Conclusions and Significance

This study is the first to construct an lncRNA-mediated ceRNA network in PSCC, revealing the critical regulatory role of lncRNAs in PSCC progression. Specifically, the lncRNA MIR205HG was found to promote tumor cell proliferation and the formation of an immunosuppressive microenvironment by regulating downstream miRNAs and mRNAs. This discovery provides new insights into the molecular mechanisms of PSCC and offers potential biomarkers and therapeutic targets for future targeted and immune therapies.

Research Highlights

1. First Construction of a ceRNA Network in PSCC: This study is the first to construct an lncRNA-miRNA-mRNA ceRNA network in PSCC, revealing the regulatory mechanisms of lncRNAs in this cancer.
2. Identification of Key lncRNAs: The lncRNA MIR205HG was identified as playing a crucial role in PSCC and may serve as a potential therapeutic target.
3. Revelation of the Immunosuppressive Microenvironment: The study found significant infiltration of macrophages and exhausted T cells in PSCC tumor tissues, providing new directions for immunotherapy in PSCC.
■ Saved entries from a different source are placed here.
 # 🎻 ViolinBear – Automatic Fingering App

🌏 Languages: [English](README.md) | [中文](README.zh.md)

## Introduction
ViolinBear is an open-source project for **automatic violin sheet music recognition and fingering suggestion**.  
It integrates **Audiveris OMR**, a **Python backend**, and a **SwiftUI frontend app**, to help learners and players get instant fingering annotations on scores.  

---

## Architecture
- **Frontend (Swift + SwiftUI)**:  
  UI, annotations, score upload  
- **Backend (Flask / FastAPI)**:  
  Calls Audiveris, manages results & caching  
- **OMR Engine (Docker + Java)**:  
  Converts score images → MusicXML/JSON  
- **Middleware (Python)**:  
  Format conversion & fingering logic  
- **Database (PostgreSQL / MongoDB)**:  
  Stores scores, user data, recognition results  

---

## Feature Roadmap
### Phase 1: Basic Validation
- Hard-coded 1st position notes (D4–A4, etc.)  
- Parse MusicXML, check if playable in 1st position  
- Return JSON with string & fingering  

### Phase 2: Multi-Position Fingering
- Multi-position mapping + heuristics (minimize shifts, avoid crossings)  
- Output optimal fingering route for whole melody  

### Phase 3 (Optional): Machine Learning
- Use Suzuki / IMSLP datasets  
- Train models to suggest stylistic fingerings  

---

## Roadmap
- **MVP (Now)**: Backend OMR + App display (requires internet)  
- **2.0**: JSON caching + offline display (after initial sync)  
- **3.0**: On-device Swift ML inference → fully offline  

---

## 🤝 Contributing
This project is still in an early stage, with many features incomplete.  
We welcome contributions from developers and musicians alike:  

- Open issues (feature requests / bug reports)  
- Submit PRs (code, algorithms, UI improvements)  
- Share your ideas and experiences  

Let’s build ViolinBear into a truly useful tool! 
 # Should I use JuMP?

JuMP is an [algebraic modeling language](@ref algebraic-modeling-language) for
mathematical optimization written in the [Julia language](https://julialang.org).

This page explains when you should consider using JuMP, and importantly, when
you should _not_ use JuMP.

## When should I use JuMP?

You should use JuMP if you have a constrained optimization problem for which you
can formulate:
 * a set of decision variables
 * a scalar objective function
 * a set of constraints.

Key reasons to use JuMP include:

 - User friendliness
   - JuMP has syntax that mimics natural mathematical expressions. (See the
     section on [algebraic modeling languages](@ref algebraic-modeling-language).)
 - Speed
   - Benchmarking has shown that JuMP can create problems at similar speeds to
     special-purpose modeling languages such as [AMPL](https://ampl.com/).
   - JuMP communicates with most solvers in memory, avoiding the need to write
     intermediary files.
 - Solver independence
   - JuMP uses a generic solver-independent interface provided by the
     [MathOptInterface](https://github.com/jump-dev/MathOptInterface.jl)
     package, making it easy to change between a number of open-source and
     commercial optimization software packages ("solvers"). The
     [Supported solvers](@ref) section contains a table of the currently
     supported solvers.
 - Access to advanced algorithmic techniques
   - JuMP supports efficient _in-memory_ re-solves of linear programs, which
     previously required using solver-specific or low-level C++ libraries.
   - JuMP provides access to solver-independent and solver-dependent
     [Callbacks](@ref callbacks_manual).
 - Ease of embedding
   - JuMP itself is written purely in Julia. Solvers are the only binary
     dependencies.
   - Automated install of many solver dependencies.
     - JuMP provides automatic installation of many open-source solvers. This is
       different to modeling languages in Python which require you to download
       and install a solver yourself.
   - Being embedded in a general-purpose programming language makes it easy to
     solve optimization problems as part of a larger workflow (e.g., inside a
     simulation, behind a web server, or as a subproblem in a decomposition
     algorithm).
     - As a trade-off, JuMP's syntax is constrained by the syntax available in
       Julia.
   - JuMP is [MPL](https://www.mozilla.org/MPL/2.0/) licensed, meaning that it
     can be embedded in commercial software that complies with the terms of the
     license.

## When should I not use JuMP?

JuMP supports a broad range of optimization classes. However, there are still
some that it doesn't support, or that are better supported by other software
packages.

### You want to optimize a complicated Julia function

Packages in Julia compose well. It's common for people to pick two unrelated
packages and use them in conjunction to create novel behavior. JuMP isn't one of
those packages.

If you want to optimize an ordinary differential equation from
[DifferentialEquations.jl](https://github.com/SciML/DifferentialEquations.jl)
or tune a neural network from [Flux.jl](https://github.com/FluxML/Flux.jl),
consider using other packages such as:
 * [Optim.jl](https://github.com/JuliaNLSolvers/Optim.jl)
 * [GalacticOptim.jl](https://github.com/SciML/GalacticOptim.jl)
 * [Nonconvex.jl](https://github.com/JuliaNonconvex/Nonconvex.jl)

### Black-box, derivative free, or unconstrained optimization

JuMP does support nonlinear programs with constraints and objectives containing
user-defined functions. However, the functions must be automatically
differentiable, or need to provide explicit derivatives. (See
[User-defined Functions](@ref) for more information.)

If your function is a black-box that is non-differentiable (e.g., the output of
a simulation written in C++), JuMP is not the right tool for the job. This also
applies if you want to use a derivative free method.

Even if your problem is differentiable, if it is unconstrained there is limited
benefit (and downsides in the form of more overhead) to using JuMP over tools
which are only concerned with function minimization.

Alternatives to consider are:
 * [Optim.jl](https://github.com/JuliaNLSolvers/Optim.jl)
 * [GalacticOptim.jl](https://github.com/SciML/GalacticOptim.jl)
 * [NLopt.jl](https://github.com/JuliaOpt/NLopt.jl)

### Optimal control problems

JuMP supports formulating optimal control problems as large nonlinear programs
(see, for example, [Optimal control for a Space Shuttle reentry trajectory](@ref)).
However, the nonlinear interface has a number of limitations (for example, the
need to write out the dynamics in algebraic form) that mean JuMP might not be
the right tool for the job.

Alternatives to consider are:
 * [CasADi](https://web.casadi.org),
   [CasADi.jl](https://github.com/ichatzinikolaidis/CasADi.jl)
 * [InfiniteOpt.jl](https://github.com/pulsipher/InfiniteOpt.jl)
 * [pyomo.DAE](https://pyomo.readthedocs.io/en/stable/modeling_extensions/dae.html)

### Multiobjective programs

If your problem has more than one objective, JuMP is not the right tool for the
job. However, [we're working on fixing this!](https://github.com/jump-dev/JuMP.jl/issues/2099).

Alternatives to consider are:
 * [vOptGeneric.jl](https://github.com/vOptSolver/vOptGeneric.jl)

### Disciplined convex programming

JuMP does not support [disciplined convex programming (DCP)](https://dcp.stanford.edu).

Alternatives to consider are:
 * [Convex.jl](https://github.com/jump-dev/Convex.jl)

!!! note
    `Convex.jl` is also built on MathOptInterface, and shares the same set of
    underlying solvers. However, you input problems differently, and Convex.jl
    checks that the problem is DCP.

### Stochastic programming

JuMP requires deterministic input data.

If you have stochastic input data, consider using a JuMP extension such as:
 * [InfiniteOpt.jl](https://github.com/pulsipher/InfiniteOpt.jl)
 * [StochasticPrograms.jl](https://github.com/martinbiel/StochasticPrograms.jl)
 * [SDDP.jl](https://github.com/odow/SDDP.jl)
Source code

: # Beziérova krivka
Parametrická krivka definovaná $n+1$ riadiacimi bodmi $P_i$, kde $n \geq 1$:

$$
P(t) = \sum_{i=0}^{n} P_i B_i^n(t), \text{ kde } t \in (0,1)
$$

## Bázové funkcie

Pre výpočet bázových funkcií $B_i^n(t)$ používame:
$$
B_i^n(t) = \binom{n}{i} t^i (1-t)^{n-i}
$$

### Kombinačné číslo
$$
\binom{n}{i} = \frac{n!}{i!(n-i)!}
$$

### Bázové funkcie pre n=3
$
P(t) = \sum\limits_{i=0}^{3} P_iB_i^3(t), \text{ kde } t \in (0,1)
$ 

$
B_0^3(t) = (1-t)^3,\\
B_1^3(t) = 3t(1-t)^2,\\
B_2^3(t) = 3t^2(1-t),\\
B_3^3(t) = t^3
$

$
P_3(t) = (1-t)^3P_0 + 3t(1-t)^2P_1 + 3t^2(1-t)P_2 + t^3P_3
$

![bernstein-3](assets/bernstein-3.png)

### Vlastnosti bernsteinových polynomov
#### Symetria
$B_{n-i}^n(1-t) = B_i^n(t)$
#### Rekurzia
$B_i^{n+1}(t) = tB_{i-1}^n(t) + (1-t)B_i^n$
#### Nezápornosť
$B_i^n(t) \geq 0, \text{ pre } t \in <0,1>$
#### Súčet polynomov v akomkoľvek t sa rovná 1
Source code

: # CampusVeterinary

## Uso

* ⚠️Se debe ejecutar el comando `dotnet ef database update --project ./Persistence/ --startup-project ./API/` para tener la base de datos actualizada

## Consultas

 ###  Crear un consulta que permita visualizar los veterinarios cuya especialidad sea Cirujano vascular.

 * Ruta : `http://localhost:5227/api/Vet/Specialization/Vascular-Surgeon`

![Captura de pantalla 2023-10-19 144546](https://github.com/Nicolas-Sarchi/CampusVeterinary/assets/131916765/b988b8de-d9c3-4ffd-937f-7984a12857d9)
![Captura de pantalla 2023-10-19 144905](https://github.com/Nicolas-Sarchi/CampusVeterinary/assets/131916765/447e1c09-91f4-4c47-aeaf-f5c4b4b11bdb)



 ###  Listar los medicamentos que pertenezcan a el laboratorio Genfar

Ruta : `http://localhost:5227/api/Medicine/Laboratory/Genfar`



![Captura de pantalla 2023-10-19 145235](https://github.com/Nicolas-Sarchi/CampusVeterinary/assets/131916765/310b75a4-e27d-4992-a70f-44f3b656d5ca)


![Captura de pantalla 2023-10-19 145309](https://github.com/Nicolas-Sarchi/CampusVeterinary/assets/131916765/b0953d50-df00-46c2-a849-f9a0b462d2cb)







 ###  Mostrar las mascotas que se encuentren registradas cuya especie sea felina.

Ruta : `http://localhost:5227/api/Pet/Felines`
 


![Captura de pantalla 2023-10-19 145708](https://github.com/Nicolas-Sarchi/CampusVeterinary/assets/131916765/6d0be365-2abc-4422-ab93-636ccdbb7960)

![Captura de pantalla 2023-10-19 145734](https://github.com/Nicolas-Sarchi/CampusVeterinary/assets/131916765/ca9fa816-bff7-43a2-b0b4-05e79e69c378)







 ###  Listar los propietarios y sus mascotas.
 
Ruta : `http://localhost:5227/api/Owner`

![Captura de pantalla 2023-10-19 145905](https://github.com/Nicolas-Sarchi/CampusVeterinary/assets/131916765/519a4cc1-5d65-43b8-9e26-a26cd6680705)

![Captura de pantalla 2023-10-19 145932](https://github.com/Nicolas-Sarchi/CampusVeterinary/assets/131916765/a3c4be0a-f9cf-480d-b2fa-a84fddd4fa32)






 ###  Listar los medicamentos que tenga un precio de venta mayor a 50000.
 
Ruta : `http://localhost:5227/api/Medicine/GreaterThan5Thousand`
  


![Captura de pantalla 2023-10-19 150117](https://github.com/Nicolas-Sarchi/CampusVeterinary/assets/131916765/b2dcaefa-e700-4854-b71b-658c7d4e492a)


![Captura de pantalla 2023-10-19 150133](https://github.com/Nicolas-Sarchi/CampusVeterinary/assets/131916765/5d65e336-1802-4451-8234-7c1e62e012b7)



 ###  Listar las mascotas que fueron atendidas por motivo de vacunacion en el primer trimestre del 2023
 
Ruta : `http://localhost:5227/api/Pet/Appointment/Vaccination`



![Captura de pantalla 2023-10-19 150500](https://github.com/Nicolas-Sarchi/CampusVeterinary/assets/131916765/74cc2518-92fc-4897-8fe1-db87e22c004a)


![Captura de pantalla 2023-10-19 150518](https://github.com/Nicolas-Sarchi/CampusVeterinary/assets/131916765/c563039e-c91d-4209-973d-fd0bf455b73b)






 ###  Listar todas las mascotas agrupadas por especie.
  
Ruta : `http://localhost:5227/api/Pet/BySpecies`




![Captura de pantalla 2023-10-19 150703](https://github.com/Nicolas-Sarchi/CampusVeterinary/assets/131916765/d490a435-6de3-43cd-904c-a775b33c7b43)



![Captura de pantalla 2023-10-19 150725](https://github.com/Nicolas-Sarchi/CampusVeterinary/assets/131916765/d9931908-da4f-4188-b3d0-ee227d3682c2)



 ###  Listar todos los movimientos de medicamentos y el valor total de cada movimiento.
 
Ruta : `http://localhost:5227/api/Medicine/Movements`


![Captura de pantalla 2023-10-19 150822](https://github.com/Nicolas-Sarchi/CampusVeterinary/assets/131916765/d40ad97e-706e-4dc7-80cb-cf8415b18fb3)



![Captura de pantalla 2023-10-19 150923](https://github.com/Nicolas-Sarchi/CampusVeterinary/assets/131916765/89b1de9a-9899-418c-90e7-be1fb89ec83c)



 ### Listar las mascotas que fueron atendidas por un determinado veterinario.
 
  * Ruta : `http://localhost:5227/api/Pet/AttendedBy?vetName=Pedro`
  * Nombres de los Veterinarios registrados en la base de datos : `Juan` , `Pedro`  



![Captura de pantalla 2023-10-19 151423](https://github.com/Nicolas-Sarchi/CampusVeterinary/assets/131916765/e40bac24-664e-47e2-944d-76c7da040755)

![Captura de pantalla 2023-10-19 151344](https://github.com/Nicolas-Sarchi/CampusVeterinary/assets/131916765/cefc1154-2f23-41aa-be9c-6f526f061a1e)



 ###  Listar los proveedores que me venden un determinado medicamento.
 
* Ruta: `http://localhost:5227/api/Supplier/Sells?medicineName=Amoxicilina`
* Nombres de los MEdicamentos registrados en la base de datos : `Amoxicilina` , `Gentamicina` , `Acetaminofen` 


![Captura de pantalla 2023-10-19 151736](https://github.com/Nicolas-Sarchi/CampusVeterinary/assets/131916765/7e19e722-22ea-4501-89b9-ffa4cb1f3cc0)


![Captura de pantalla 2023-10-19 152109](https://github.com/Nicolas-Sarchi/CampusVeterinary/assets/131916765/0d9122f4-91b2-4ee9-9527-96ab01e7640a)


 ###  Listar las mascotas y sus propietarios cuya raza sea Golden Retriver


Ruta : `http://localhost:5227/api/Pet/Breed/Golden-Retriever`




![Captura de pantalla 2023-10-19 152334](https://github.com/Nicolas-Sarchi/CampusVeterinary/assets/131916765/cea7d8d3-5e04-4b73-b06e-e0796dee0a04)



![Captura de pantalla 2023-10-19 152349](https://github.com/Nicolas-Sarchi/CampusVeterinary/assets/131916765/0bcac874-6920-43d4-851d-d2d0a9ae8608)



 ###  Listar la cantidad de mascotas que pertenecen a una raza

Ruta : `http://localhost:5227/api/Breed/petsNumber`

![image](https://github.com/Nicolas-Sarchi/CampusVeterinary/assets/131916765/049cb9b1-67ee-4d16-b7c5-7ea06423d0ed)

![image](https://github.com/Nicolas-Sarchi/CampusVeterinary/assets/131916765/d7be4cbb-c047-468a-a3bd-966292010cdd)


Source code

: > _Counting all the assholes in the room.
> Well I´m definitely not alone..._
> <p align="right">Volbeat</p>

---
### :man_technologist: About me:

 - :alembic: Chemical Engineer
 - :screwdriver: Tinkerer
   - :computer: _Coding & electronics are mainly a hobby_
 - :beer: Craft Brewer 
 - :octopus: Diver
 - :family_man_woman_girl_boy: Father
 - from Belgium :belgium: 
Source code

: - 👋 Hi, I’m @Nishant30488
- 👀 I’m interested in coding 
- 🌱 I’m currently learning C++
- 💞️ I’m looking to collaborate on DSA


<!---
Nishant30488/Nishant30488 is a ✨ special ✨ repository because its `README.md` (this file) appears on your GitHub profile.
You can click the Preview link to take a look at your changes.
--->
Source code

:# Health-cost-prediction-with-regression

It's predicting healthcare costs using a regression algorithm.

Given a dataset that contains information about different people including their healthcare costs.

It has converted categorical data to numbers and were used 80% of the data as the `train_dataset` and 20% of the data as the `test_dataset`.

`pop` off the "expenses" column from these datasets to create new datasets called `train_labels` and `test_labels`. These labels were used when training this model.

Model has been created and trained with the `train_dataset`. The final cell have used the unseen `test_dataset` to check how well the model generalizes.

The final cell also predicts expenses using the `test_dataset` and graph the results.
Other Valuable Information

This study also revealed an increase in B cells and dendritic cells in the tumor microenvironment of PSCC through immune infiltration analysis, highlighting the need for further research into the roles of these cells in tumor progression. Additionally, the ceRNA network constructed in this study provides a theoretical foundation for future research into the molecular mechanisms and therapeutic strategies for PSCC.

Summary

Through lncRNA sequencing and the construction of a ceRNA network, this study delves into the regulatory mechanisms of lncRNAs in PSCC, revealing their crucial roles in tumor proliferation and the formation of an immunosuppressive microenvironment. This research offers new perspectives on the molecular mechanisms of PSCC and provides potential biomarkers and therapeutic targets for future targeted and immune therapies.